■ **Task details**
Reproduce, character for character, the entries from their opening line through the line with "The content of".

■ **Material for the task**

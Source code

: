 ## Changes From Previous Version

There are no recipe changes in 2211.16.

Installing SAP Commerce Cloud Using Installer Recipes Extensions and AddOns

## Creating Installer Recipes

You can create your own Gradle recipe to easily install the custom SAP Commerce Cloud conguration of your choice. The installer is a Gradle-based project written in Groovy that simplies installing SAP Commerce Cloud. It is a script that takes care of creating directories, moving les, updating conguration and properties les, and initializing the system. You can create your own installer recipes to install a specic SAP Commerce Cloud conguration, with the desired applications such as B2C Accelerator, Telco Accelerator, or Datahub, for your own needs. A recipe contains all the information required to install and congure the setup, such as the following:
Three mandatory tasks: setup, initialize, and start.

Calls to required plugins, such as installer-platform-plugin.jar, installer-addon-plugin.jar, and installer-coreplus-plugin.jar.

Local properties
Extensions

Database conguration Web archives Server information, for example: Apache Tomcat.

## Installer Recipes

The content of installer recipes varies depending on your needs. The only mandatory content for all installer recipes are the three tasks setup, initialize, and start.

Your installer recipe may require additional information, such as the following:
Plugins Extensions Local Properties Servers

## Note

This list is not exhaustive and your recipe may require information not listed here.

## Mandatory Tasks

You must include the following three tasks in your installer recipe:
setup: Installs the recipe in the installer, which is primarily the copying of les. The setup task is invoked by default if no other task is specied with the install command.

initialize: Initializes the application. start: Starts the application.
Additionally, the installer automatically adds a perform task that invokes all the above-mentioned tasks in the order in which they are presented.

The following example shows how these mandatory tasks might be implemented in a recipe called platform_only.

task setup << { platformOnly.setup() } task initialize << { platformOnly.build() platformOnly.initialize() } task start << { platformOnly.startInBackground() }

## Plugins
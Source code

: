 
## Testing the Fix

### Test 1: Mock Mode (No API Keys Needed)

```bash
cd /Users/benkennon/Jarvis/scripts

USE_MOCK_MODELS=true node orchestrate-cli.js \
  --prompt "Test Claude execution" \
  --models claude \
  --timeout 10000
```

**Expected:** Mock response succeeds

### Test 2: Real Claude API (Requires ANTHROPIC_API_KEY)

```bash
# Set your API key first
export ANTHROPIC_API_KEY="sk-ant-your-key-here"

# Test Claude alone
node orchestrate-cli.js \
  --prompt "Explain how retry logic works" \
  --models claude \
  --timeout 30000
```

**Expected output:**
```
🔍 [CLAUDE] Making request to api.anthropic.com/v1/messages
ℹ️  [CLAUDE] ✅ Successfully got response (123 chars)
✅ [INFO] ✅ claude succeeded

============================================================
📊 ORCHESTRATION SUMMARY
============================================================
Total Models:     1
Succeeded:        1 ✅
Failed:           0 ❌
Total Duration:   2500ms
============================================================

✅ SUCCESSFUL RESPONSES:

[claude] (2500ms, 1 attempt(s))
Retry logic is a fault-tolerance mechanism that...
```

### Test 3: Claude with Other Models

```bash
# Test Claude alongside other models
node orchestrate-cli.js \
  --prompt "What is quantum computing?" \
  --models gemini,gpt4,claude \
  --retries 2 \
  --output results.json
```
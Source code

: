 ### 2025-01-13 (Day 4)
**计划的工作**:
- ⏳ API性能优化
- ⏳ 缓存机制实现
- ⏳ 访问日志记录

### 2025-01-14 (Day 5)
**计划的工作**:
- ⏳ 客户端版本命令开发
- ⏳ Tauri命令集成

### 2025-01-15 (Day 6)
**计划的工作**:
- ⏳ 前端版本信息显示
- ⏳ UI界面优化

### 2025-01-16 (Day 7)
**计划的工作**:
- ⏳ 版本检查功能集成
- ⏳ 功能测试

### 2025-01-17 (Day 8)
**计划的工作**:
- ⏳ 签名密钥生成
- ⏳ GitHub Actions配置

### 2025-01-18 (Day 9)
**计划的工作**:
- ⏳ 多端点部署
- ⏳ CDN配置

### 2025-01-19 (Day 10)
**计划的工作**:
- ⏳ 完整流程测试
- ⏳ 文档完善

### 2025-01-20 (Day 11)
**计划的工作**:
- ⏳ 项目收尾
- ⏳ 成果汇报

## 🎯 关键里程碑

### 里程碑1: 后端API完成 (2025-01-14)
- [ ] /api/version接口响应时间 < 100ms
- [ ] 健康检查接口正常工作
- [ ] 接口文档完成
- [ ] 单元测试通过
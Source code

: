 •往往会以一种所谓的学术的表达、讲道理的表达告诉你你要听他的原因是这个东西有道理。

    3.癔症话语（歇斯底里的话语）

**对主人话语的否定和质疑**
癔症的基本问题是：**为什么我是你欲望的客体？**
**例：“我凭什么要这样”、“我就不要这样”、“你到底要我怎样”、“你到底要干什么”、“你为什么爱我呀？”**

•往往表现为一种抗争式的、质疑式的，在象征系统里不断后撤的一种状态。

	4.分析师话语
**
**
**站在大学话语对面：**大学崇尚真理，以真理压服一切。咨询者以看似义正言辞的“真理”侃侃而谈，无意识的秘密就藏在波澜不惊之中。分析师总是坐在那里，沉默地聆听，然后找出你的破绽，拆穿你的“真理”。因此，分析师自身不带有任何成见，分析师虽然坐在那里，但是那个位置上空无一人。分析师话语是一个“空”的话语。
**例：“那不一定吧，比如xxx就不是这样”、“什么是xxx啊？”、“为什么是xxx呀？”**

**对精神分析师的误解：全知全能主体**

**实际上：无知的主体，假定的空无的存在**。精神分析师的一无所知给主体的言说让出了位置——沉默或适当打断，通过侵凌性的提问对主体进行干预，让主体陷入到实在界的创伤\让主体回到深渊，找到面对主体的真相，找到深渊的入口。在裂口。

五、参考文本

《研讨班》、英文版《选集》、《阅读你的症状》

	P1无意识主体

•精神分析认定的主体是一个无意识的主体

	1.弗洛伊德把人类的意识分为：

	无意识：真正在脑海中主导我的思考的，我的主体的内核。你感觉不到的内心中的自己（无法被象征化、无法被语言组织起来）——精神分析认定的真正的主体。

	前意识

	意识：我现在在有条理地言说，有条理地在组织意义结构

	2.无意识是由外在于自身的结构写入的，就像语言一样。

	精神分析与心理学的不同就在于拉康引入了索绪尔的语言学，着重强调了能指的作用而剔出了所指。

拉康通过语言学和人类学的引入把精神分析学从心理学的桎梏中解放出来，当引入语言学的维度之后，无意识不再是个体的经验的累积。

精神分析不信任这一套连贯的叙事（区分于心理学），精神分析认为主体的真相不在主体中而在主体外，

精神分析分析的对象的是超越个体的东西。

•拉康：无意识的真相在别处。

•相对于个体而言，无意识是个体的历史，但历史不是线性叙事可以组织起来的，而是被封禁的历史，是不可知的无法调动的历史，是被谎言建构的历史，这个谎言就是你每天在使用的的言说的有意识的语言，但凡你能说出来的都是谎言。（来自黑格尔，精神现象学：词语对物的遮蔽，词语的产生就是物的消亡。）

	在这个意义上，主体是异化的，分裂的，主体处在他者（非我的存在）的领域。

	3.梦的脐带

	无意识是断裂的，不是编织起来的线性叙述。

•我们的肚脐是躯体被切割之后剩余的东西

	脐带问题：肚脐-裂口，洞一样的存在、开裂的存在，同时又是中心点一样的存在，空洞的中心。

■ **Finished exercise**
Source code

: ## Changes From Previous Version

There are no recipe changes in 2211.16.

Installing SAP Commerce Cloud Using Installer Recipes Extensions and AddOns

## Creating Installer Recipes

You can create your own Gradle recipe to easily install the custom SAP Commerce Cloud conguration of your choice. The installer is a Gradle-based project written in Groovy that simplies installing SAP Commerce Cloud. It is a script that takes care of creating directories, moving les, updating conguration and properties les, and initializing the system. You can create your own installer recipes to install a specic SAP Commerce Cloud conguration, with the desired applications such as B2C Accelerator, Telco Accelerator, or Datahub, for your own needs. A recipe contains all the information required to install and congure the setup, such as the following:
Three mandatory tasks: setup, initialize, and start.

Calls to required plugins, such as installer-platform-plugin.jar, installer-addon-plugin.jar, and installer-coreplus-plugin.jar.

Local properties
Extensions

Database conguration Web archives Server information, for example: Apache Tomcat.

## Installer Recipes

The content of installer recipes varies depending on your needs. The only mandatory content for all installer recipes are the three tasks setup, initialize, and start.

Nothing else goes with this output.